I stopped breathing.
She lowered her hands and burst out laughing. “I’m just fuckin’ with you. Sorry, Mox – that was really mean of me, but when I saw the look on your face I just couldn’t resist.”
“What? How ... you know my name?” I narrowed my eyes, still trying to process what I’d seen.
“I’m Brynja, a last minute replacement into the competition. When that scientist dude lit himself on fire, I was the first one on Frost’s reserve list.”
Darko Simić’s dangerous light show had gone awry, injuring several people during yesterday’s weigh-ins – himself included. After his withdrawal was announced, I just assumed that there would be twelve competitors in The Arena, not the previously announced thirteen. As always, Frost was thinking one step ahead.

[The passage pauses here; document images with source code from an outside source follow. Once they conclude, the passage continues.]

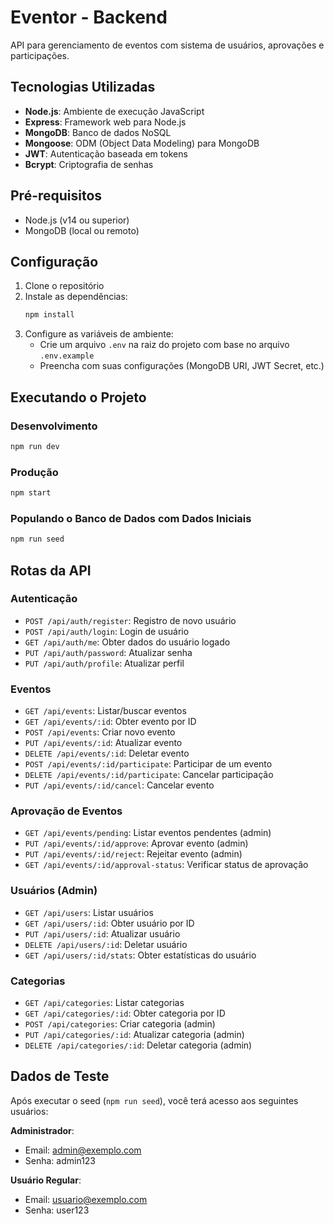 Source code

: # Eventor - Backend

API para gerenciamento de eventos com sistema de usuários, aprovações e participações.

## Tecnologias Utilizadas

- **Node.js**: Ambiente de execução JavaScript
- **Express**: Framework web para Node.js
- **MongoDB**: Banco de dados NoSQL
- **Mongoose**: ODM (Object Data Modeling) para MongoDB
- **JWT**: Autenticação baseada em tokens
- **Bcrypt**: Criptografia de senhas

## Pré-requisitos

- Node.js (v14 ou superior)
- MongoDB (local ou remoto)

## Configuração

1. Clone o repositório
2. Instale as dependências:
   ```bash
   npm install
   ```
3. Configure as variáveis de ambiente:
   - Crie um arquivo `.env` na raiz do projeto com base no arquivo `.env.example`
   - Preencha com suas configurações (MongoDB URI, JWT Secret, etc.)

## Executando o Projeto

### Desenvolvimento
```bash
npm run dev
```

### Produção
```bash
npm start
```

### Populando o Banco de Dados com Dados Iniciais
```bash
npm run seed
```

## Rotas da API

### Autenticação
- `POST /api/auth/register`: Registro de novo usuário
- `POST /api/auth/login`: Login de usuário
- `GET /api/auth/me`: Obter dados do usuário logado
- `PUT /api/auth/password`: Atualizar senha
- `PUT /api/auth/profile`: Atualizar perfil

### Eventos
- `GET /api/events`: Listar/buscar eventos
- `GET /api/events/:id`: Obter evento por ID
- `POST /api/events`: Criar novo evento
- `PUT /api/events/:id`: Atualizar evento
- `DELETE /api/events/:id`: Deletar evento
- `POST /api/events/:id/participate`: Participar de um evento
- `DELETE /api/events/:id/participate`: Cancelar participação
- `PUT /api/events/:id/cancel`: Cancelar evento

### Aprovação de Eventos
- `GET /api/events/pending`: Listar eventos pendentes (admin)
- `PUT /api/events/:id/approve`: Aprovar evento (admin)
- `PUT /api/events/:id/reject`: Rejeitar evento (admin)
- `GET /api/events/:id/approval-status`: Verificar status de aprovação

### Usuários (Admin)
- `GET /api/users`: Listar usuários
- `GET /api/users/:id`: Obter usuário por ID
- `PUT /api/users/:id`: Atualizar usuário
- `DELETE /api/users/:id`: Deletar usuário
- `GET /api/users/:id/stats`: Obter estatísticas do usuário

### Categorias
- `GET /api/categories`: Listar categorias
- `GET /api/categories/:id`: Obter categoria por ID
- `POST /api/categories`: Criar categoria (admin)
- `PUT /api/categories/:id`: Atualizar categoria (admin)
- `DELETE /api/categories/:id`: Deletar categoria (admin)

## Dados de Teste

Após executar o seed (`npm run seed`), você terá acesso aos seguintes usuários:

**Administrador**:
- Email: admin@exemplo.com
- Senha: admin123

**Usuário Regular**:
- Email: usuario@exemplo.com
- Senha: user123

Brynja and I stared at each other in the gulf of silence. I parted my lips and planned to say something, but couldn’t produce a sentence.
It was getting weird.
“So,” she said, rapping her fingers against her hips. “Here I am ... I hope you don’t think I’m rude. I’d shake your hand, but ...” She opened her right palm and extended it towards me.
I tentatively reached out to take it, and my outstretched fingers passed directly through hers. Her hand was a flesh-colored cloud that was disrupted by my presence, swirling like a cold mist. After a heartbeat, it solidified and reassembled.
I was still unsure if this encounter was actually happening, or if I was on the brink of a complete mental collapse.
“You’re gonna have questions,” she said matter-of-factly. “So go ahead and fire away. I won’t be offended, I promise. Nothing is off limits.”